This was certainly cowboy country, in more ways than one. Waco was about a hundred miles south of Dallas, and home to the Texas Rangers' museum. Everybody I'd seen at the funfair seemed to be wearing a Stetson. Everybody apart from the Ku Klux Klan, that is. They'd turned up three days ago, offering the FBI their help getting in there and killing all them drug-taking, cult-loving child molesters.
Tony and I sank back down and finished off our brews while I got the kettle on for the next round.
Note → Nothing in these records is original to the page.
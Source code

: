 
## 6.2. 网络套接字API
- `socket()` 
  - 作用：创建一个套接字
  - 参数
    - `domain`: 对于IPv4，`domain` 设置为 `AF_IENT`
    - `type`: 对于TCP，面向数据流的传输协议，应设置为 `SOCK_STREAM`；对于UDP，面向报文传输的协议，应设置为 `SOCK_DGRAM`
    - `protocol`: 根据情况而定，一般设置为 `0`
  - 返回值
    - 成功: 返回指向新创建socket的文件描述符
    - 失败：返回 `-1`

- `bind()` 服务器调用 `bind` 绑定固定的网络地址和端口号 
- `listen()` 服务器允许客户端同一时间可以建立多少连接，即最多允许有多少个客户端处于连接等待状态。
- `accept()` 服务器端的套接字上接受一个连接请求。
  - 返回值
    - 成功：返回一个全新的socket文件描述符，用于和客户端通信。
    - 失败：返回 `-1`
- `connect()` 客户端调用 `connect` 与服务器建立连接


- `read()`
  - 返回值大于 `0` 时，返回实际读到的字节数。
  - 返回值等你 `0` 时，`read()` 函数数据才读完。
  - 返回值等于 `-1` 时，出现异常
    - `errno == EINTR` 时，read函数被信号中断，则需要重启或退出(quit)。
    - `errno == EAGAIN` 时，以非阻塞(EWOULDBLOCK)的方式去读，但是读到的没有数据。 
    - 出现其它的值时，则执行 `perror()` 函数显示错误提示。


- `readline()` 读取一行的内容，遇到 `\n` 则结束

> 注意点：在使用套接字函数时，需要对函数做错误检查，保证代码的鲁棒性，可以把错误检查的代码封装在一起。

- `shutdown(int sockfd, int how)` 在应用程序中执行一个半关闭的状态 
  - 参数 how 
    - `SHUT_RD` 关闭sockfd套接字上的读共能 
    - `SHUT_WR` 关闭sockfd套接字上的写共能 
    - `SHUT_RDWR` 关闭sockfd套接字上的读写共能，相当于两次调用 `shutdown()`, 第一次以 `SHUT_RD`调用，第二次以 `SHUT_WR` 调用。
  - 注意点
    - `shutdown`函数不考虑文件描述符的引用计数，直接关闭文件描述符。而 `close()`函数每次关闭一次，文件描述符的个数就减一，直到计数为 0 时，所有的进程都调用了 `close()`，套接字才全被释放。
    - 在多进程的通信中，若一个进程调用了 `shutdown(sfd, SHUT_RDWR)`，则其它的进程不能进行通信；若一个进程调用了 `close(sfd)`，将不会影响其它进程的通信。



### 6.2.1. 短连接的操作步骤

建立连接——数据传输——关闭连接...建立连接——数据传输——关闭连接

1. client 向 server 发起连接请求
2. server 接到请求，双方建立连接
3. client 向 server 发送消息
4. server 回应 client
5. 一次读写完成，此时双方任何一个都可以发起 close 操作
It was the highlight of the day.
Muffled speech and laughter came and went along the outside of the trailer. I smelled cigarette smoke. The cocking of weapons and ripping of body-armour Velcro signalled the change of shift. By my reckoning there were at least three hundred police officers on-site, with vehicles to match. Most of them were in BDUs [United States Army battledress], and carrying enough weaponry to see off a small invasion.
I also knew that the Combat Applications Group – Delta Force – had a team here somewhere. Delta had been modelled on the same squadron and doctrine set-up as the Special Air Service in the 1970s. They were probably doing much the same as we were, stuck at one of the Pods, being told jack shit about what was going on and sleeping rough in a trailer. I hoped so, anyway.
We all knew that it was illegal for the military to act against US citizens. The Posse Comitatus Act banned it from domestic law enforcement, and 'domestic' included a three-mile stretch of territorial water. There was only one exception to the rule: President Clinton had signed a waiver allowing law officers on drugs interdiction operations to use military vehicles and personnel to combat the forces ranged against them. In other words, the ATF and FBI had a Get Out Of Jail Free card, and judging by the Abrams tank parked up across the way, it looked like they intended to play it at the first available opportunity.